→ Material provided:
# # # # # # #

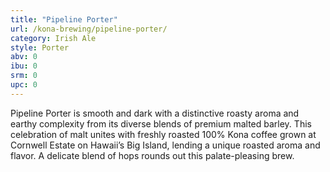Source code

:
 ```yaml
---
title: "Pipeline Porter"
url: /kona-brewing/pipeline-porter/
category: Irish Ale
style: Porter
abv: 0
ibu: 0
srm: 0
upc: 0
---
```

Pipeline Porter is smooth and dark with a distinctive roasty aroma and earthy complexity from its diverse blends of premium malted barley. This celebration of malt unites with freshly roasted 100% Kona coffee grown at Cornwell Estate on Hawaii’s Big Island, lending a unique roasted aroma and flavor. A delicate blend of hops rounds out this palate-pleasing brew.
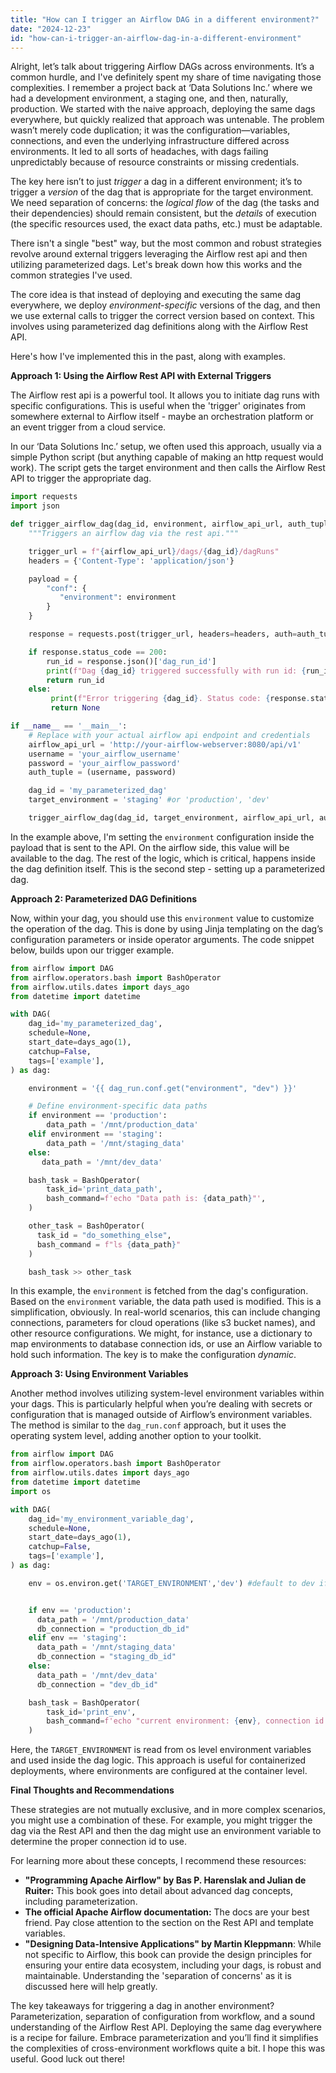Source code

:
 ```yaml
---
title: "How can I trigger an Airflow DAG in a different environment?"
date: "2024-12-23"
id: "how-can-i-trigger-an-airflow-dag-in-a-different-environment"
---
```


Alright, let’s talk about triggering Airflow DAGs across environments. It’s a common hurdle, and I've definitely spent my share of time navigating those complexities. I remember a project back at ‘Data Solutions Inc.’ where we had a development environment, a staging one, and then, naturally, production. We started with the naive approach, deploying the same dags everywhere, but quickly realized that approach was untenable. The problem wasn’t merely code duplication; it was the configuration—variables, connections, and even the underlying infrastructure differed across environments. It led to all sorts of headaches, with dags failing unpredictably because of resource constraints or missing credentials.

The key here isn’t to just *trigger* a dag in a different environment; it’s to trigger a *version* of the dag that is appropriate for the target environment. We need separation of concerns: the *logical flow* of the dag (the tasks and their dependencies) should remain consistent, but the *details* of execution (the specific resources used, the exact data paths, etc.) must be adaptable.

There isn't a single "best" way, but the most common and robust strategies revolve around external triggers leveraging the Airflow rest api and then utilizing parameterized dags. Let's break down how this works and the common strategies I've used.

The core idea is that instead of deploying and executing the same dag everywhere, we deploy *environment-specific* versions of the dag, and then we use external calls to trigger the correct version based on context. This involves using parameterized dag definitions along with the Airflow Rest API.

Here's how I've implemented this in the past, along with examples.

**Approach 1: Using the Airflow Rest API with External Triggers**

The Airflow rest api is a powerful tool. It allows you to initiate dag runs with specific configurations. This is useful when the 'trigger' originates from somewhere external to Airflow itself - maybe an orchestration platform or an event trigger from a cloud service.

In our ‘Data Solutions Inc.’ setup, we often used this approach, usually via a simple Python script (but anything capable of making an http request would work). The script gets the target environment and then calls the Airflow Rest API to trigger the appropriate dag.

```python
import requests
import json

def trigger_airflow_dag(dag_id, environment, airflow_api_url, auth_tuple):
    """Triggers an airflow dag via the rest api."""

    trigger_url = f"{airflow_api_url}/dags/{dag_id}/dagRuns"
    headers = {'Content-Type': 'application/json'}

    payload = {
        "conf": {
           "environment": environment
        }
    }

    response = requests.post(trigger_url, headers=headers, auth=auth_tuple, data=json.dumps(payload))

    if response.status_code == 200:
        run_id = response.json()['dag_run_id']
        print(f"Dag {dag_id} triggered successfully with run id: {run_id}")
        return run_id
    else:
         print(f"Error triggering {dag_id}. Status code: {response.status_code}, response: {response.text}")
         return None

if __name__ == '__main__':
    # Replace with your actual airflow api endpoint and credentials
    airflow_api_url = 'http://your-airflow-webserver:8080/api/v1'
    username = 'your_airflow_username'
    password = 'your_airflow_password'
    auth_tuple = (username, password)

    dag_id = 'my_parameterized_dag'
    target_environment = 'staging' #or 'production', 'dev'

    trigger_airflow_dag(dag_id, target_environment, airflow_api_url, auth_tuple)
```

In the example above, I'm setting the `environment` configuration inside the payload that is sent to the API. On the airflow side, this value will be available to the dag. The rest of the logic, which is critical, happens inside the dag definition itself. This is the second step - setting up a parameterized dag.

**Approach 2: Parameterized DAG Definitions**

Now, within your dag, you should use this `environment` value to customize the operation of the dag. This is done by using Jinja templating on the dag’s configuration parameters or inside operator arguments. The code snippet below, builds upon our trigger example.

```python
from airflow import DAG
from airflow.operators.bash import BashOperator
from airflow.utils.dates import days_ago
from datetime import datetime

with DAG(
    dag_id='my_parameterized_dag',
    schedule=None,
    start_date=days_ago(1),
    catchup=False,
    tags=['example'],
) as dag:

    environment = '{{ dag_run.conf.get("environment", "dev") }}'

    # Define environment-specific data paths
    if environment == 'production':
        data_path = '/mnt/production_data'
    elif environment == 'staging':
        data_path = '/mnt/staging_data'
    else:
       data_path = '/mnt/dev_data'

    bash_task = BashOperator(
        task_id='print_data_path',
        bash_command=f'echo "Data path is: {data_path}"',
    )

    other_task = BashOperator(
      task_id = "do_something_else",
      bash_command = f"ls {data_path}"
    )

    bash_task >> other_task
```

In this example, the `environment` is fetched from the dag's configuration. Based on the `environment` variable, the data path used is modified. This is a simplification, obviously. In real-world scenarios, this can include changing connections, parameters for cloud operations (like s3 bucket names), and other resource configurations. We might, for instance, use a dictionary to map environments to database connection ids, or use an Airflow variable to hold such information. The key is to make the configuration *dynamic*.

**Approach 3: Using Environment Variables**

Another method involves utilizing system-level environment variables within your dags. This is particularly helpful when you’re dealing with secrets or configuration that is managed outside of Airflow’s environment variables. The method is similar to the `dag_run.conf` approach, but it uses the operating system level, adding another option to your toolkit.

```python
from airflow import DAG
from airflow.operators.bash import BashOperator
from airflow.utils.dates import days_ago
from datetime import datetime
import os

with DAG(
    dag_id='my_environment_variable_dag',
    schedule=None,
    start_date=days_ago(1),
    catchup=False,
    tags=['example'],
) as dag:

    env = os.environ.get('TARGET_ENVIRONMENT','dev') #default to dev if not set


    if env == 'production':
      data_path = '/mnt/production_data'
      db_connection = "production_db_id"
    elif env == 'staging':
      data_path = '/mnt/staging_data'
      db_connection = "staging_db_id"
    else:
      data_path = '/mnt/dev_data'
      db_connection = "dev_db_id"

    bash_task = BashOperator(
        task_id='print_env',
        bash_command=f'echo "current environment: {env}, connection id: {db_connection}"',
    )
```

Here, the `TARGET_ENVIRONMENT` is read from os level environment variables and used inside the dag logic. This approach is useful for containerized deployments, where environments are configured at the container level.

**Final Thoughts and Recommendations**

These strategies are not mutually exclusive, and in more complex scenarios, you might use a combination of these. For example, you might trigger the dag via the Rest API and then the dag might use an environment variable to determine the proper connection id to use.

For learning more about these concepts, I recommend these resources:

*   **"Programming Apache Airflow" by Bas P. Harenslak and Julian de Ruiter:** This book goes into detail about advanced dag concepts, including parameterization.
*   **The official Apache Airflow documentation:** The docs are your best friend. Pay close attention to the section on the Rest API and template variables.
*   **"Designing Data-Intensive Applications" by Martin Kleppmann**: While not specific to Airflow, this book can provide the design principles for ensuring your entire data ecosystem, including your dags, is robust and maintainable. Understanding the 'separation of concerns' as it is discussed here will help greatly.

The key takeaways for triggering a dag in another environment? Parameterization, separation of configuration from workflow, and a sound understanding of the Airflow Rest API. Deploying the same dag everywhere is a recipe for failure. Embrace parameterization and you’ll find it simplifies the complexities of cross-environment workflows quite a bit. I hope this was useful. Good luck out there!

# # # # # # #

→ What you have to do: Output, exactly, all the records above; include no pictures.

→ Reply to the exercise:
Source code

:
 ```yaml
---
title: "Pipeline Porter"
url: /kona-brewing/pipeline-porter/
category: Irish Ale
style: Porter
abv: 0
ibu: 0
srm: 0
upc: 0
---
```

Pipeline Porter is smooth and dark with a distinctive roasty aroma and earthy complexity from its diverse blends of premium malted barley. This celebration of malt unites with freshly roasted 100% Kona coffee grown at Cornwell Estate on Hawaii’s Big Island, lending a unique roasted aroma and flavor. A delicate blend of hops rounds out this palate-pleasing brew.
Source code

:
 ```yaml
---
title: "How can I trigger an Airflow DAG in a different environment?"
date: "2024-12-23"
id: "how-can-i-trigger-an-airflow-dag-in-a-different-environment"
---
```


Alright, let’s talk about triggering Airflow DAGs across environments. It’s a common hurdle, and I've definitely spent my share of time navigating those complexities. I remember a project back at ‘Data Solutions Inc.’ where we had a development environment, a staging one, and then, naturally, production. We started with the naive approach, deploying the same dags everywhere, but quickly realized that approach was untenable. The problem wasn’t merely code duplication; it was the configuration—variables, connections, and even the underlying infrastructure differed across environments. It led to all sorts of headaches, with dags failing unpredictably because of resource constraints or missing credentials.

The key here isn’t to just *trigger* a dag in a different environment; it’s to trigger a *version* of the dag that is appropriate for the target environment. We need separation of concerns: the *logical flow* of the dag (the tasks and their dependencies) should remain consistent, but the *details* of execution (the specific resources used, the exact data paths, etc.) must be adaptable.

There isn't a single "best" way, but the most common and robust strategies revolve around external triggers leveraging the Airflow rest api and then utilizing parameterized dags. Let's break down how this works and the common strategies I've used.

The core idea is that instead of deploying and executing the same dag everywhere, we deploy *environment-specific* versions of the dag, and then we use external calls to trigger the correct version based on context. This involves using parameterized dag definitions along with the Airflow Rest API.

Here's how I've implemented this in the past, along with examples.

**Approach 1: Using the Airflow Rest API with External Triggers**

The Airflow rest api is a powerful tool. It allows you to initiate dag runs with specific configurations. This is useful when the 'trigger' originates from somewhere external to Airflow itself - maybe an orchestration platform or an event trigger from a cloud service.

In our ‘Data Solutions Inc.’ setup, we often used this approach, usually via a simple Python script (but anything capable of making an http request would work). The script gets the target environment and then calls the Airflow Rest API to trigger the appropriate dag.

```python
import requests
import json

def trigger_airflow_dag(dag_id, environment, airflow_api_url, auth_tuple):
    """Triggers an airflow dag via the rest api."""

    trigger_url = f"{airflow_api_url}/dags/{dag_id}/dagRuns"
    headers = {'Content-Type': 'application/json'}

    payload = {
        "conf": {
           "environment": environment
        }
    }

    response = requests.post(trigger_url, headers=headers, auth=auth_tuple, data=json.dumps(payload))

    if response.status_code == 200:
        run_id = response.json()['dag_run_id']
        print(f"Dag {dag_id} triggered successfully with run id: {run_id}")
        return run_id
    else:
         print(f"Error triggering {dag_id}. Status code: {response.status_code}, response: {response.text}")
         return None

if __name__ == '__main__':
    # Replace with your actual airflow api endpoint and credentials
    airflow_api_url = 'http://your-airflow-webserver:8080/api/v1'
    username = 'your_airflow_username'
    password = 'your_airflow_password'
    auth_tuple = (username, password)

    dag_id = 'my_parameterized_dag'
    target_environment = 'staging' #or 'production', 'dev'

    trigger_airflow_dag(dag_id, target_environment, airflow_api_url, auth_tuple)
```

In the example above, I'm setting the `environment` configuration inside the payload that is sent to the API. On the airflow side, this value will be available to the dag. The rest of the logic, which is critical, happens inside the dag definition itself. This is the second step - setting up a parameterized dag.

**Approach 2: Parameterized DAG Definitions**

Now, within your dag, you should use this `environment` value to customize the operation of the dag. This is done by using Jinja templating on the dag’s configuration parameters or inside operator arguments. The code snippet below, builds upon our trigger example.

```python
from airflow import DAG
from airflow.operators.bash import BashOperator
from airflow.utils.dates import days_ago
from datetime import datetime

with DAG(
    dag_id='my_parameterized_dag',
    schedule=None,
    start_date=days_ago(1),
    catchup=False,
    tags=['example'],
) as dag:

    environment = '{{ dag_run.conf.get("environment", "dev") }}'

    # Define environment-specific data paths
    if environment == 'production':
        data_path = '/mnt/production_data'
    elif environment == 'staging':
        data_path = '/mnt/staging_data'
    else:
       data_path = '/mnt/dev_data'

    bash_task = BashOperator(
        task_id='print_data_path',
        bash_command=f'echo "Data path is: {data_path}"',
    )

    other_task = BashOperator(
      task_id = "do_something_else",
      bash_command = f"ls {data_path}"
    )

    bash_task >> other_task
```

In this example, the `environment` is fetched from the dag's configuration. Based on the `environment` variable, the data path used is modified. This is a simplification, obviously. In real-world scenarios, this can include changing connections, parameters for cloud operations (like s3 bucket names), and other resource configurations. We might, for instance, use a dictionary to map environments to database connection ids, or use an Airflow variable to hold such information. The key is to make the configuration *dynamic*.

**Approach 3: Using Environment Variables**

Another method involves utilizing system-level environment variables within your dags. This is particularly helpful when you’re dealing with secrets or configuration that is managed outside of Airflow’s environment variables. The method is similar to the `dag_run.conf` approach, but it uses the operating system level, adding another option to your toolkit.

```python
from airflow import DAG
from airflow.operators.bash import BashOperator
from airflow.utils.dates import days_ago
from datetime import datetime
import os

with DAG(
    dag_id='my_environment_variable_dag',
    schedule=None,
    start_date=days_ago(1),
    catchup=False,
    tags=['example'],
) as dag:

    env = os.environ.get('TARGET_ENVIRONMENT','dev') #default to dev if not set


    if env == 'production':
      data_path = '/mnt/production_data'
      db_connection = "production_db_id"
    elif env == 'staging':
      data_path = '/mnt/staging_data'
      db_connection = "staging_db_id"
    else:
      data_path = '/mnt/dev_data'
      db_connection = "dev_db_id"

    bash_task = BashOperator(
        task_id='print_env',
        bash_command=f'echo "current environment: {env}, connection id: {db_connection}"',
    )
```

Here, the `TARGET_ENVIRONMENT` is read from os level environment variables and used inside the dag logic. This approach is useful for containerized deployments, where environments are configured at the container level.

**Final Thoughts and Recommendations**

These strategies are not mutually exclusive, and in more complex scenarios, you might use a combination of these. For example, you might trigger the dag via the Rest API and then the dag might use an environment variable to determine the proper connection id to use.

For learning more about these concepts, I recommend these resources:

*   **"Programming Apache Airflow" by Bas P. Harenslak and Julian de Ruiter:** This book goes into detail about advanced dag concepts, including parameterization.
*   **The official Apache Airflow documentation:** The docs are your best friend. Pay close attention to the section on the Rest API and template variables.
*   **"Designing Data-Intensive Applications" by Martin Kleppmann**: While not specific to Airflow, this book can provide the design principles for ensuring your entire data ecosystem, including your dags, is robust and maintainable. Understanding the 'separation of concerns' as it is discussed here will help greatly.

The key takeaways for triggering a dag in another environment? Parameterization, separation of configuration from workflow, and a sound understanding of the Airflow Rest API. Deploying the same dag everywhere is a recipe for failure. Embrace parameterization and you’ll find it simplifies the complexities of cross-environment workflows quite a bit. I hope this was useful. Good luck out there!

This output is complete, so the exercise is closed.